- [ABOUT THIS EXERCISE] Word for word, and with pictures excluded, copy out all the records that follow.

- [AVAILABLE RECORDS]
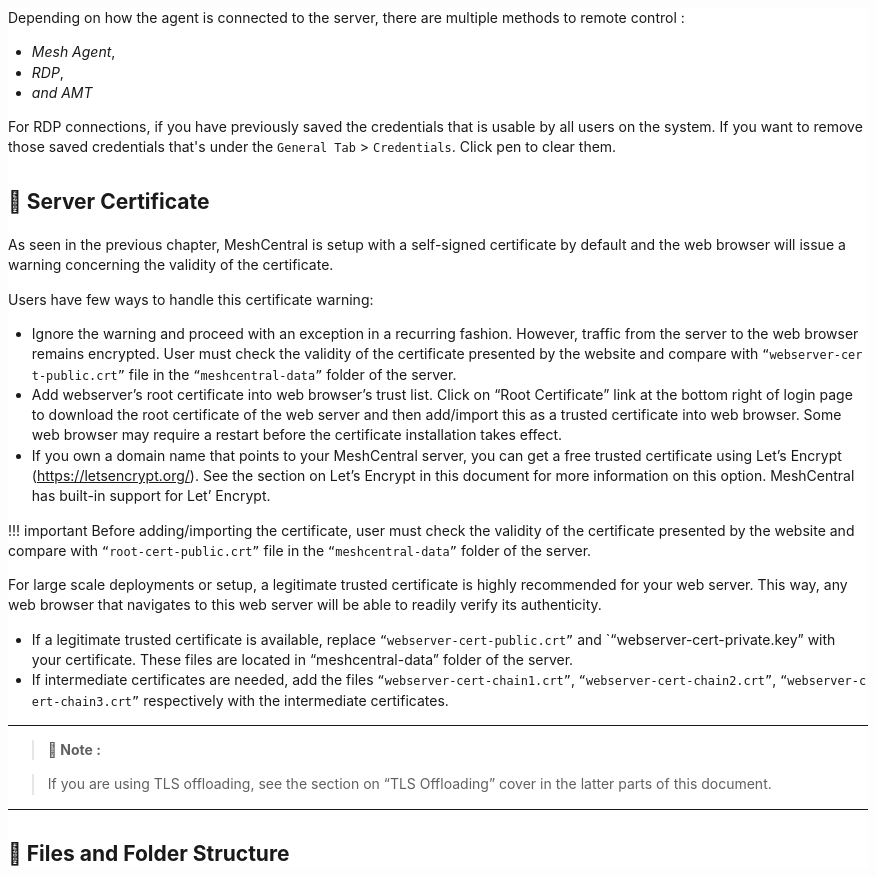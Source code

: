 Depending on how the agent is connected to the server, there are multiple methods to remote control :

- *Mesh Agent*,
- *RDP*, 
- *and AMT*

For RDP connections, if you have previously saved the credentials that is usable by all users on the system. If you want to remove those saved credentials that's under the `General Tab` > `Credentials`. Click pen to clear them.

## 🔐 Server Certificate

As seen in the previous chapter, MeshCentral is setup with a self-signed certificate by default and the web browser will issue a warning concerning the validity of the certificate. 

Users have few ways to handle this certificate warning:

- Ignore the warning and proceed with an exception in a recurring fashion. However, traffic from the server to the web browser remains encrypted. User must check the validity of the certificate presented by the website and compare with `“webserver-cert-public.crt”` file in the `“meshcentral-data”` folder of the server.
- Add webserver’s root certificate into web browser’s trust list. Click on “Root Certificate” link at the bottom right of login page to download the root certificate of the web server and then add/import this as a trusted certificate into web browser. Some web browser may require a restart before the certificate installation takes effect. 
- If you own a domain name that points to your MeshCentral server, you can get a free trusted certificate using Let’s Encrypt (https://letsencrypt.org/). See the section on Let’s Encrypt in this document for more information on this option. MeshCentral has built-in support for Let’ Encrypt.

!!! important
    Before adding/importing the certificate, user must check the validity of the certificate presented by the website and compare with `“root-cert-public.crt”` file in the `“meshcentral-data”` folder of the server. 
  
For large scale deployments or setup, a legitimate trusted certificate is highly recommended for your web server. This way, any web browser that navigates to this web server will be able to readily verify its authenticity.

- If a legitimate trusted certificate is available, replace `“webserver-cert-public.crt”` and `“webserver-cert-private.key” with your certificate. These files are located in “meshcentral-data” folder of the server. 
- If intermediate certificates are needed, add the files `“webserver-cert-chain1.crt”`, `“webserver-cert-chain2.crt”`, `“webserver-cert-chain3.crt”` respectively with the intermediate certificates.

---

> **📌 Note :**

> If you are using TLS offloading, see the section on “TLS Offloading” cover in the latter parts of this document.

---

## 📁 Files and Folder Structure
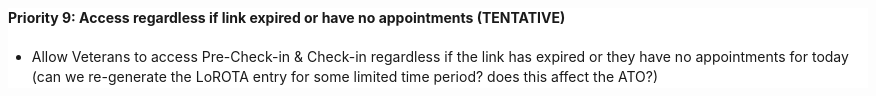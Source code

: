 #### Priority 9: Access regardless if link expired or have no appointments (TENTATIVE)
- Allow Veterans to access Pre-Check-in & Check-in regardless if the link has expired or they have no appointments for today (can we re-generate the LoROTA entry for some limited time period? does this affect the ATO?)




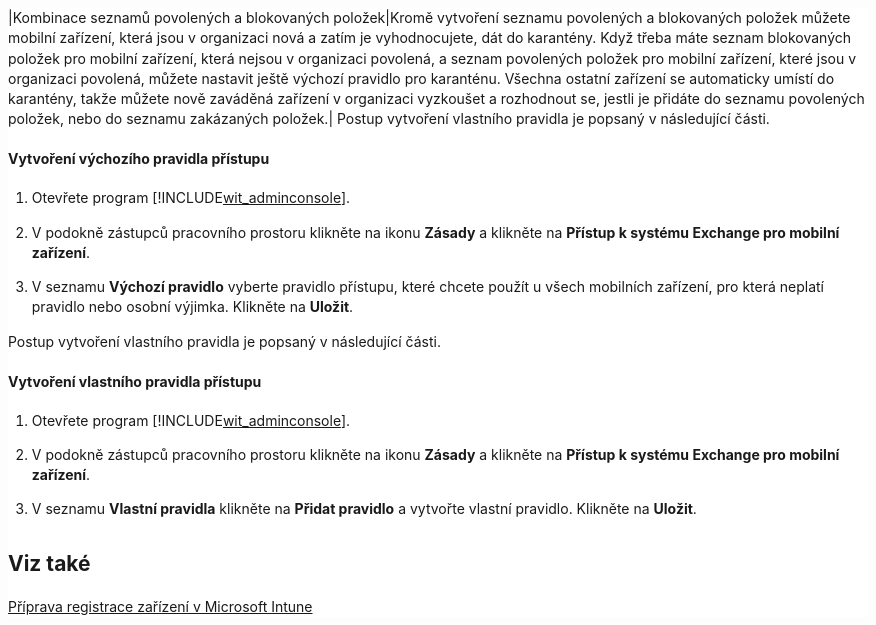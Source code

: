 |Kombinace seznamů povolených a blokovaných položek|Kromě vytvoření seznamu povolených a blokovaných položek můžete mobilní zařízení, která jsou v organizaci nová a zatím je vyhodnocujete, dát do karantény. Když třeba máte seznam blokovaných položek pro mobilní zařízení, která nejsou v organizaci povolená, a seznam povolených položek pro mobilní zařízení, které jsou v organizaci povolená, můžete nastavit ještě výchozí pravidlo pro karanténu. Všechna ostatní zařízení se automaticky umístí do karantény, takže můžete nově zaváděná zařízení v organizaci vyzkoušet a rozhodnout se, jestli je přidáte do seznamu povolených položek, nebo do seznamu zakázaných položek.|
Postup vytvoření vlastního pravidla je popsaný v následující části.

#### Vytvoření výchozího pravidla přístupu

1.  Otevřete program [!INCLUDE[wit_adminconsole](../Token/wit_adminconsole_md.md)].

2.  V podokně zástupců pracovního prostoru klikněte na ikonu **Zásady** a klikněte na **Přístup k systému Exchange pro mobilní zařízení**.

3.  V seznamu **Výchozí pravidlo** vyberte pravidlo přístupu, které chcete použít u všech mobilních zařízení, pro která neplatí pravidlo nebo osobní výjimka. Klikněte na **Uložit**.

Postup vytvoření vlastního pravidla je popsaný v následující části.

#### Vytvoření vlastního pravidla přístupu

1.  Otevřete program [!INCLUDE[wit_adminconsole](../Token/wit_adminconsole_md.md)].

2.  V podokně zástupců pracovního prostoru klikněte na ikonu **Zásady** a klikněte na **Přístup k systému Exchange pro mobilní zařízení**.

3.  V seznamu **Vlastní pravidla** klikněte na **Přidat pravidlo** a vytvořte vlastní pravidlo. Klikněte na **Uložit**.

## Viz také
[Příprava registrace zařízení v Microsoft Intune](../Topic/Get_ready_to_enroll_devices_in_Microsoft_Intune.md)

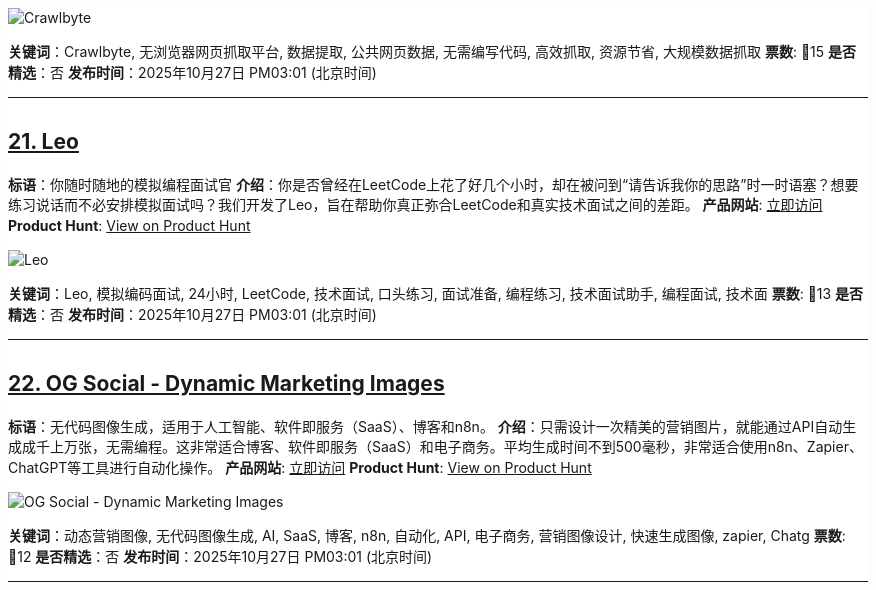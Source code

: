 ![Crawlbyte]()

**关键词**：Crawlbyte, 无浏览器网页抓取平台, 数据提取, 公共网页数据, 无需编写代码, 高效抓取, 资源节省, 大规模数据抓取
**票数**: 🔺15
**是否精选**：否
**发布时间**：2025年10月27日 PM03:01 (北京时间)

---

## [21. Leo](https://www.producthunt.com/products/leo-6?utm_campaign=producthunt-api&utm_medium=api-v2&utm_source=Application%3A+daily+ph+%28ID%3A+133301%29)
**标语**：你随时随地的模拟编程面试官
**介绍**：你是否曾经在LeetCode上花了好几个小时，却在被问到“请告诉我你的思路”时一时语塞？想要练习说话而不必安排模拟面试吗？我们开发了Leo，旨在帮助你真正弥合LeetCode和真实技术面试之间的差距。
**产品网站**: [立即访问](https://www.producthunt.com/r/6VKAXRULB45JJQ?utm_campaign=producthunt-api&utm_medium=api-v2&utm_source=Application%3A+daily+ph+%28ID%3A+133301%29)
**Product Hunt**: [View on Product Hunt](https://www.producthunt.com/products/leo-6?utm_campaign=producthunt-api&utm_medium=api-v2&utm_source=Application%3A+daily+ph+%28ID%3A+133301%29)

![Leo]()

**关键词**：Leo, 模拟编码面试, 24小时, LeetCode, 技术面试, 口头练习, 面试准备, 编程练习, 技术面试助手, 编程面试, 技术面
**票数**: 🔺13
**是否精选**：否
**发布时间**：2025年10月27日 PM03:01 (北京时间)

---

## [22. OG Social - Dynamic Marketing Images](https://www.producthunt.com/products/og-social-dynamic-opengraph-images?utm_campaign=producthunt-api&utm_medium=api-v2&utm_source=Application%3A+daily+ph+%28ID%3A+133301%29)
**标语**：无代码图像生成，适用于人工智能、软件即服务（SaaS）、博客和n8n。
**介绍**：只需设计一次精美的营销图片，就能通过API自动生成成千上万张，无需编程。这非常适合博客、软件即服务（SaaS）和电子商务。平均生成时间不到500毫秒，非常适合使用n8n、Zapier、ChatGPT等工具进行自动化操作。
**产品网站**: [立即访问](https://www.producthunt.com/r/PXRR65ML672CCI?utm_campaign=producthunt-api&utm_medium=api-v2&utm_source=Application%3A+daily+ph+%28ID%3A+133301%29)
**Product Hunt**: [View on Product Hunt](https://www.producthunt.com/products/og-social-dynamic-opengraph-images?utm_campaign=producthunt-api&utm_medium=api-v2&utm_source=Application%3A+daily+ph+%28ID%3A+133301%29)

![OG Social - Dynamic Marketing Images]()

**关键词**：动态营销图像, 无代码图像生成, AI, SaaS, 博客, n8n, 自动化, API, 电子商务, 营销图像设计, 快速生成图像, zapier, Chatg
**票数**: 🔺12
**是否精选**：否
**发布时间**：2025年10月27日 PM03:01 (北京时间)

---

- [OUTPUT FOR THIS EXERCISE]
Source code

: Depending on how the agent is connected to the server, there are multiple methods to remote control :

- *Mesh Agent*,
- *RDP*, 
- *and AMT*

For RDP connections, if you have previously saved the credentials that is usable by all users on the system. If you want to remove those saved credentials that's under the `General Tab` > `Credentials`. Click pen to clear them.

## 🔐 Server Certificate

As seen in the previous chapter, MeshCentral is setup with a self-signed certificate by default and the web browser will issue a warning concerning the validity of the certificate. 

Users have few ways to handle this certificate warning:

- Ignore the warning and proceed with an exception in a recurring fashion. However, traffic from the server to the web browser remains encrypted. User must check the validity of the certificate presented by the website and compare with `“webserver-cert-public.crt”` file in the `“meshcentral-data”` folder of the server.
- Add webserver’s root certificate into web browser’s trust list. Click on “Root Certificate” link at the bottom right of login page to download the root certificate of the web server and then add/import this as a trusted certificate into web browser. Some web browser may require a restart before the certificate installation takes effect. 
- If you own a domain name that points to your MeshCentral server, you can get a free trusted certificate using Let’s Encrypt (https://letsencrypt.org/). See the section on Let’s Encrypt in this document for more information on this option. MeshCentral has built-in support for Let’ Encrypt.

!!! important
    Before adding/importing the certificate, user must check the validity of the certificate presented by the website and compare with `“root-cert-public.crt”` file in the `“meshcentral-data”` folder of the server. 
  
For large scale deployments or setup, a legitimate trusted certificate is highly recommended for your web server. This way, any web browser that navigates to this web server will be able to readily verify its authenticity.

- If a legitimate trusted certificate is available, replace `“webserver-cert-public.crt”` and `“webserver-cert-private.key” with your certificate. These files are located in “meshcentral-data” folder of the server. 
- If intermediate certificates are needed, add the files `“webserver-cert-chain1.crt”`, `“webserver-cert-chain2.crt”`, `“webserver-cert-chain3.crt”` respectively with the intermediate certificates.

---

> **📌 Note :**

> If you are using TLS offloading, see the section on “TLS Offloading” cover in the latter parts of this document.

---

## 📁 Files and Folder Structure
Source code

: #### Priority 9: Access regardless if link expired or have no appointments (TENTATIVE)
- Allow Veterans to access Pre-Check-in & Check-in regardless if the link has expired or they have no appointments for today (can we re-generate the LoROTA entry for some limited time period? does this affect the ATO?)




Source code

: |Kombinace seznamů povolených a blokovaných položek|Kromě vytvoření seznamu povolených a blokovaných položek můžete mobilní zařízení, která jsou v organizaci nová a zatím je vyhodnocujete, dát do karantény. Když třeba máte seznam blokovaných položek pro mobilní zařízení, která nejsou v organizaci povolená, a seznam povolených položek pro mobilní zařízení, které jsou v organizaci povolená, můžete nastavit ještě výchozí pravidlo pro karanténu. Všechna ostatní zařízení se automaticky umístí do karantény, takže můžete nově zaváděná zařízení v organizaci vyzkoušet a rozhodnout se, jestli je přidáte do seznamu povolených položek, nebo do seznamu zakázaných položek.|
Postup vytvoření vlastního pravidla je popsaný v následující části.

#### Vytvoření výchozího pravidla přístupu

1.  Otevřete program [!INCLUDE[wit_adminconsole](../Token/wit_adminconsole_md.md)].

2.  V podokně zástupců pracovního prostoru klikněte na ikonu **Zásady** a klikněte na **Přístup k systému Exchange pro mobilní zařízení**.

3.  V seznamu **Výchozí pravidlo** vyberte pravidlo přístupu, které chcete použít u všech mobilních zařízení, pro která neplatí pravidlo nebo osobní výjimka. Klikněte na **Uložit**.

Postup vytvoření vlastního pravidla je popsaný v následující části.

#### Vytvoření vlastního pravidla přístupu

1.  Otevřete program [!INCLUDE[wit_adminconsole](../Token/wit_adminconsole_md.md)].

2.  V podokně zástupců pracovního prostoru klikněte na ikonu **Zásady** a klikněte na **Přístup k systému Exchange pro mobilní zařízení**.

3.  V seznamu **Vlastní pravidla** klikněte na **Přidat pravidlo** a vytvořte vlastní pravidlo. Klikněte na **Uložit**.

## Viz také
[Příprava registrace zařízení v Microsoft Intune](../Topic/Get_ready_to_enroll_devices_in_Microsoft_Intune.md)

Source code

: ![Crawlbyte]()

**关键词**：Crawlbyte, 无浏览器网页抓取平台, 数据提取, 公共网页数据, 无需编写代码, 高效抓取, 资源节省, 大规模数据抓取
**票数**: 🔺15
**是否精选**：否
**发布时间**：2025年10月27日 PM03:01 (北京时间)

---

## [21. Leo](https://www.producthunt.com/products/leo-6?utm_campaign=producthunt-api&utm_medium=api-v2&utm_source=Application%3A+daily+ph+%28ID%3A+133301%29)
**标语**：你随时随地的模拟编程面试官
**介绍**：你是否曾经在LeetCode上花了好几个小时，却在被问到“请告诉我你的思路”时一时语塞？想要练习说话而不必安排模拟面试吗？我们开发了Leo，旨在帮助你真正弥合LeetCode和真实技术面试之间的差距。
**产品网站**: [立即访问](https://www.producthunt.com/r/6VKAXRULB45JJQ?utm_campaign=producthunt-api&utm_medium=api-v2&utm_source=Application%3A+daily+ph+%28ID%3A+133301%29)
**Product Hunt**: [View on Product Hunt](https://www.producthunt.com/products/leo-6?utm_campaign=producthunt-api&utm_medium=api-v2&utm_source=Application%3A+daily+ph+%28ID%3A+133301%29)

![Leo]()

**关键词**：Leo, 模拟编码面试, 24小时, LeetCode, 技术面试, 口头练习, 面试准备, 编程练习, 技术面试助手, 编程面试, 技术面
**票数**: 🔺13
**是否精选**：否
**发布时间**：2025年10月27日 PM03:01 (北京时间)

---

## [22. OG Social - Dynamic Marketing Images](https://www.producthunt.com/products/og-social-dynamic-opengraph-images?utm_campaign=producthunt-api&utm_medium=api-v2&utm_source=Application%3A+daily+ph+%28ID%3A+133301%29)
**标语**：无代码图像生成，适用于人工智能、软件即服务（SaaS）、博客和n8n。
**介绍**：只需设计一次精美的营销图片，就能通过API自动生成成千上万张，无需编程。这非常适合博客、软件即服务（SaaS）和电子商务。平均生成时间不到500毫秒，非常适合使用n8n、Zapier、ChatGPT等工具进行自动化操作。
**产品网站**: [立即访问](https://www.producthunt.com/r/PXRR65ML672CCI?utm_campaign=producthunt-api&utm_medium=api-v2&utm_source=Application%3A+daily+ph+%28ID%3A+133301%29)
**Product Hunt**: [View on Product Hunt](https://www.producthunt.com/products/og-social-dynamic-opengraph-images?utm_campaign=producthunt-api&utm_medium=api-v2&utm_source=Application%3A+daily+ph+%28ID%3A+133301%29)

![OG Social - Dynamic Marketing Images]()

**关键词**：动态营销图像, 无代码图像生成, AI, SaaS, 博客, n8n, 自动化, API, 电子商务, 营销图像设计, 快速生成图像, zapier, Chatg
**票数**: 🔺12
**是否精选**：否
**发布时间**：2025年10月27日 PM03:01 (北京时间)

---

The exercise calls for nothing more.